OK, so if we take all of that as given for the moment, you have foreign companies doing business with polluters. A straight CSR approach might be for the multinational to either stop doing business with the polluters or use its influence with the polluters to force changes in production or waste treatment.

If that makes sense, here’s more information from Jonathan Watts at the Guardian that makes that corporate decision more difficult:

Although the chemicals are not yet illegal in China, they are banned in the EU and many developed nations.

So now we’re dealing with pollution that is actually legal where it is occurring. (Additionally, for the Chinese companies at least, that also means that it is also legal in their home country, perhaps an important distinction for corporate policy making.)

This is your classic law versus CSR problem. The law here in China allows for this activity, yet the allegation is that this is a harmful activity. Should the companies in question merely follow the law or “do the right thing” and either sever ties with the polluter or pressure it to change its behavior?

As I’ve stated before, I’m not a big fan of the CSR solution (my students often disagree with me). I worry that it takes pressure off governments to institute tough domestic laws and puts the spotlight on a few large multinationals, while allowing many smaller firms that are engaging in the same behavior to get away with similar practices. In this case, for example, I’m sure there are many smaller Chinese (and perhaps foreign) firms who do business with these polluters and sell on the international market but were not cited in the Greenpeace report. Granted, Greenpeace is trying to put pressure on those firms with significant market power in order to change industry practice, but it still introduces an element of unfairness.

However, let’s say you disagree with my general CSR position and agree with Greenpeace that these firms should take responsibility for doing business with these polluters. Let’s take a look at one more piece of information, the response from these companies, and see if this changes your mind at all.

Several of the companies cited in the report told the Guardian that although they do business with Youngor, one of the polluters, they do not make use of the plant’s “wet processes,” which result in the chemical discharge. Several of the other multinationals also distanced themselves from the polluter(s), claiming that they only deal with a non-polluting subsidiary, only utilize non-polluting services, etc.

Are these companies therefore “off the hook” in your eyes if they only do business with a subsidiary of the polluter or do not actually make use of polluting processes? Alternatively, would you hold them accountable no matter their commercial involvement with these polluters?
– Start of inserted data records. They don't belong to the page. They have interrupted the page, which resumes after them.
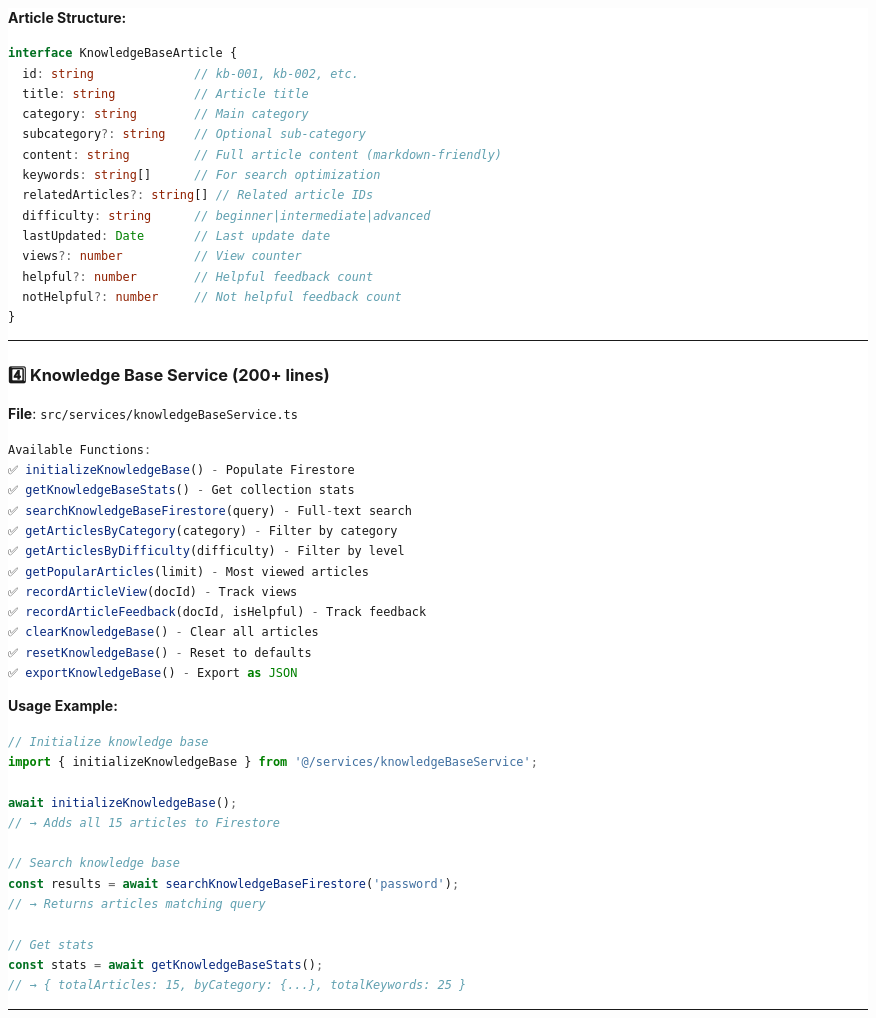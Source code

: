 **Article Structure:**
```typescript
interface KnowledgeBaseArticle {
  id: string              // kb-001, kb-002, etc.
  title: string           // Article title
  category: string        // Main category
  subcategory?: string    // Optional sub-category
  content: string         // Full article content (markdown-friendly)
  keywords: string[]      // For search optimization
  relatedArticles?: string[] // Related article IDs
  difficulty: string      // beginner|intermediate|advanced
  lastUpdated: Date       // Last update date
  views?: number          // View counter
  helpful?: number        // Helpful feedback count
  notHelpful?: number     // Not helpful feedback count
}
```

---

### 4️⃣ Knowledge Base Service (200+ lines)
**File**: `src/services/knowledgeBaseService.ts`

```typescript
Available Functions:
✅ initializeKnowledgeBase() - Populate Firestore
✅ getKnowledgeBaseStats() - Get collection stats
✅ searchKnowledgeBaseFirestore(query) - Full-text search
✅ getArticlesByCategory(category) - Filter by category
✅ getArticlesByDifficulty(difficulty) - Filter by level
✅ getPopularArticles(limit) - Most viewed articles
✅ recordArticleView(docId) - Track views
✅ recordArticleFeedback(docId, isHelpful) - Track feedback
✅ clearKnowledgeBase() - Clear all articles
✅ resetKnowledgeBase() - Reset to defaults
✅ exportKnowledgeBase() - Export as JSON
```

**Usage Example:**
```typescript
// Initialize knowledge base
import { initializeKnowledgeBase } from '@/services/knowledgeBaseService';

await initializeKnowledgeBase();
// → Adds all 15 articles to Firestore

// Search knowledge base
const results = await searchKnowledgeBaseFirestore('password');
// → Returns articles matching query

// Get stats
const stats = await getKnowledgeBaseStats();
// → { totalArticles: 15, byCategory: {...}, totalKeywords: 25 }
```

---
I find this a tough case, and I doubt that the companies in question will be able to respond in a way that will mollify Greenpeace, particularly when their competitors are engaged in similar behavior. It would be one thing if they were utilizing goods/services that resulted in the activity in question. But when their commercial arrangements are attenuated from the polluting processes, it’s asking a lot for them to take aggressive action.
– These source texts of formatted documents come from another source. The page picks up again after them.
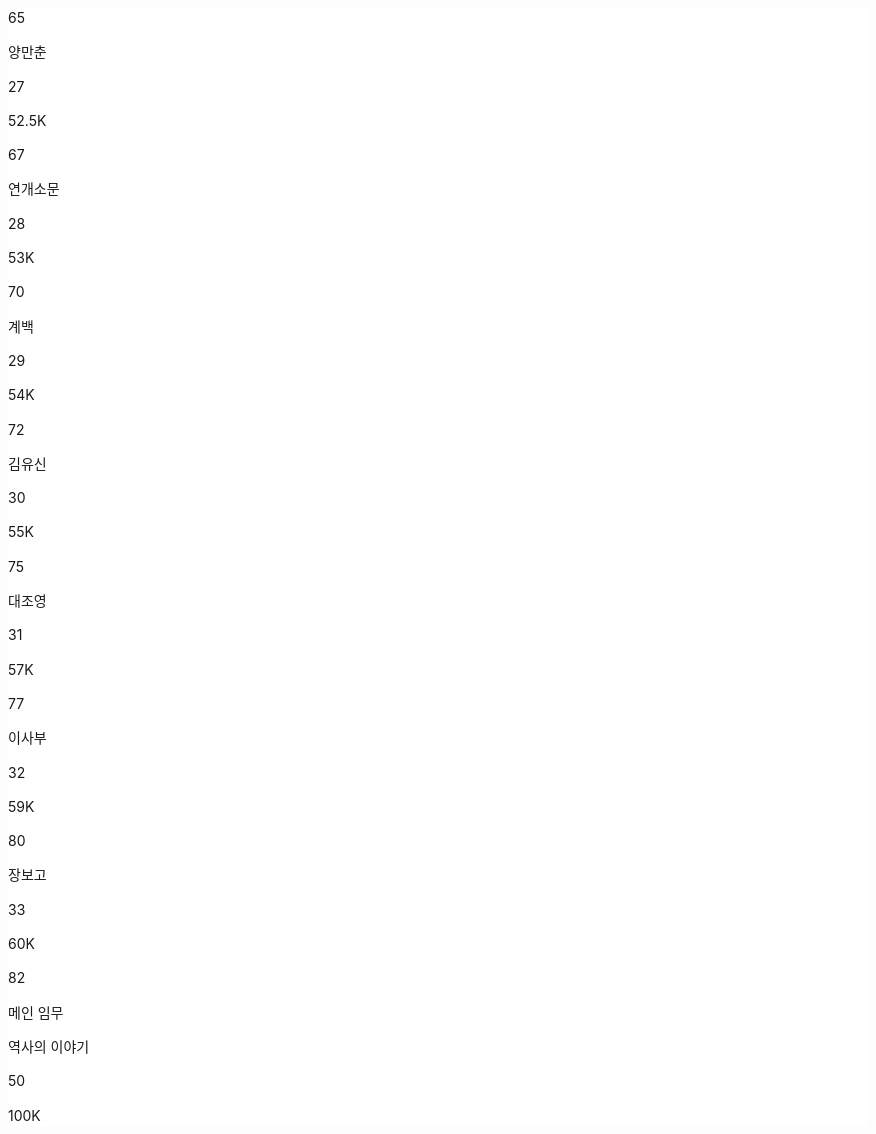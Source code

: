 65

양만춘

27

52.5K

67

연개소문

28

53K

70

계백

29

54K

72

김유신

30

55K

75

대조영

31

57K

77

이사부

32

59K

80

장보고

33

60K

82

메인 임무

역사의 이야기

50

100K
I think Greenpeace might be reaching a bit too far with this one.

3 responses on “How Should Multinationals Respond to the Greenpeace ‘Dirty Laundry’ Report?

  1. allroads

    Stan.

    As someone engaged in “CSR”, I would argue with you on one point. You see this as a “companies should b nice” vs. companies being companies… and that any improvements should come from a CSR program.

    I would argue that this is purely an economic issue, and one that should have little to do with “CSR”.
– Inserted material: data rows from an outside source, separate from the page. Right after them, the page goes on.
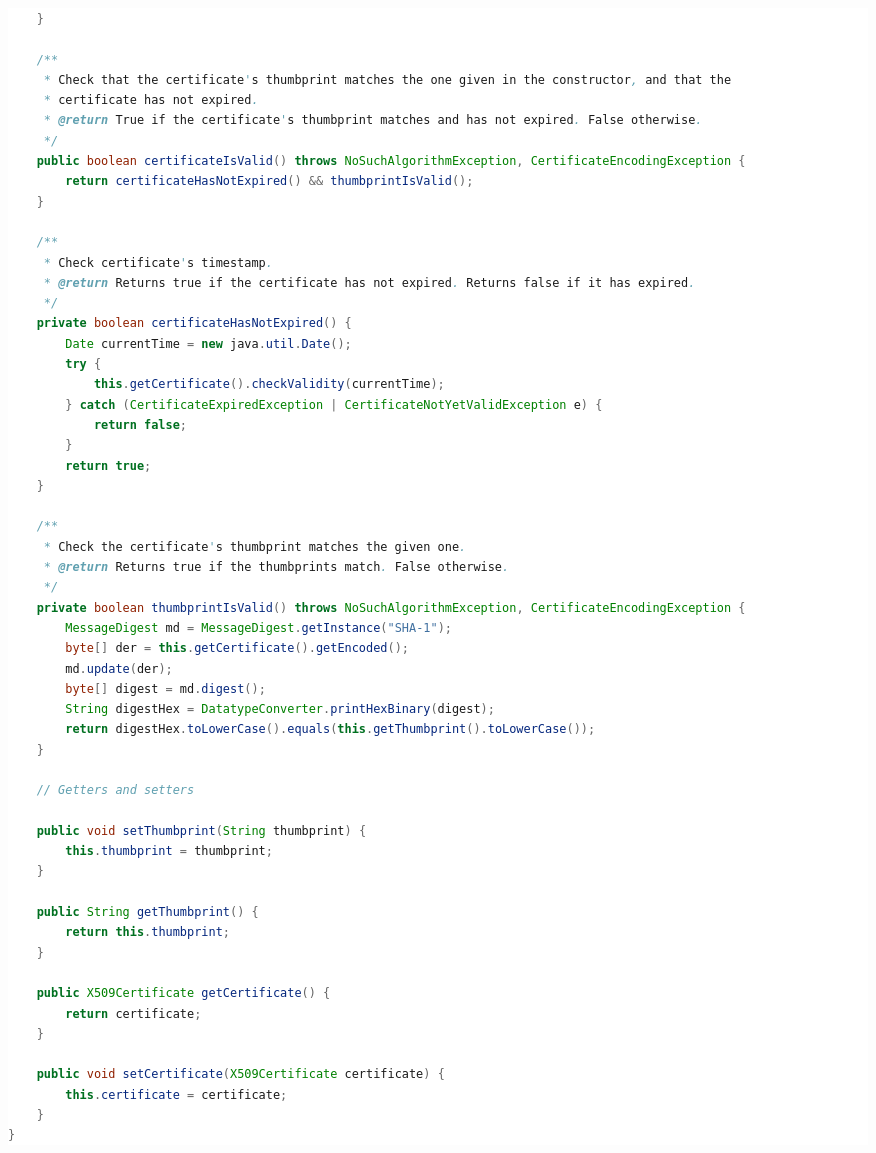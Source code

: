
 ```java
    }

    /**
     * Check that the certificate's thumbprint matches the one given in the constructor, and that the
     * certificate has not expired.
     * @return True if the certificate's thumbprint matches and has not expired. False otherwise.
     */
    public boolean certificateIsValid() throws NoSuchAlgorithmException, CertificateEncodingException {
        return certificateHasNotExpired() && thumbprintIsValid();
    }

    /**
     * Check certificate's timestamp.
     * @return Returns true if the certificate has not expired. Returns false if it has expired.
     */
    private boolean certificateHasNotExpired() {
        Date currentTime = new java.util.Date();
        try {
            this.getCertificate().checkValidity(currentTime);
        } catch (CertificateExpiredException | CertificateNotYetValidException e) {
            return false;
        }
        return true;
    }

    /**
     * Check the certificate's thumbprint matches the given one.
     * @return Returns true if the thumbprints match. False otherwise.
     */
    private boolean thumbprintIsValid() throws NoSuchAlgorithmException, CertificateEncodingException {
        MessageDigest md = MessageDigest.getInstance("SHA-1");
        byte[] der = this.getCertificate().getEncoded();
        md.update(der);
        byte[] digest = md.digest();
        String digestHex = DatatypeConverter.printHexBinary(digest);
        return digestHex.toLowerCase().equals(this.getThumbprint().toLowerCase());
    }

    // Getters and setters

    public void setThumbprint(String thumbprint) {
        this.thumbprint = thumbprint;
    }

    public String getThumbprint() {
        return this.thumbprint;
    }

    public X509Certificate getCertificate() {
        return certificate;
    }

    public void setCertificate(X509Certificate certificate) {
        this.certificate = certificate;
    }
}
```

[exclusion-paths]: ./media/app-service-web-configure-tls-mutual-auth/exclusion-paths.png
    What this report highlights is that there are negative externalities that are still exploitable .. poor enforcement of the labor law, poor enforcement of environmental standards, corruption, etc… and what one should be taking away from reports like this (as a corporate manager) is that as these externalities are minimized (enforcement improves / laws created/ consumers aware) is that the system will naturally adjust.. and that means increased costs (that one was not planning for).

    It is only a matter of time before these suppliers are brought up to benchmark, and it is only a matter of time before companies are globally forced to own their own eWaste….

    1. Stan Post author

      I don’t know, Rich. That sounds reasonable and all, but on the other hand, if I’m a mercenary prick at a MNC, I could just as easily file that information away, saying “We’re getting a good deal for the moment. We might want to explore other options on the QT for future reference if/when regulatory enforcement changes, but for the moment, this is sweet.”

      1. allroads

        Like I said, that is getting harder to do, and in 5 years it is going to be more expensive to make those moves.

        Which is why it is NOT CSR…. it is about changing economic models. As either a product cost, how your firm wants to operate, or the risk it wants to bring into the firm.

        Apple (through Foxconn) has brought together one of the finest specimen supply chains with every negative externality one could think of (including exploding factories)… Mattel had lead paint Barbie (300+ million in fines alone)… IAMS had a dog food that KILLED the market (literally) and it took Chinese authorities 2 weeks to find the factory because no one from IAMS had every visited their “sweat deal”.

        Anecdotes for now. Reasons for improved enforcement, new regulations, and increased consumer awareness… and damn expensive examples of why firms are beginning to pay attention to reports like this one.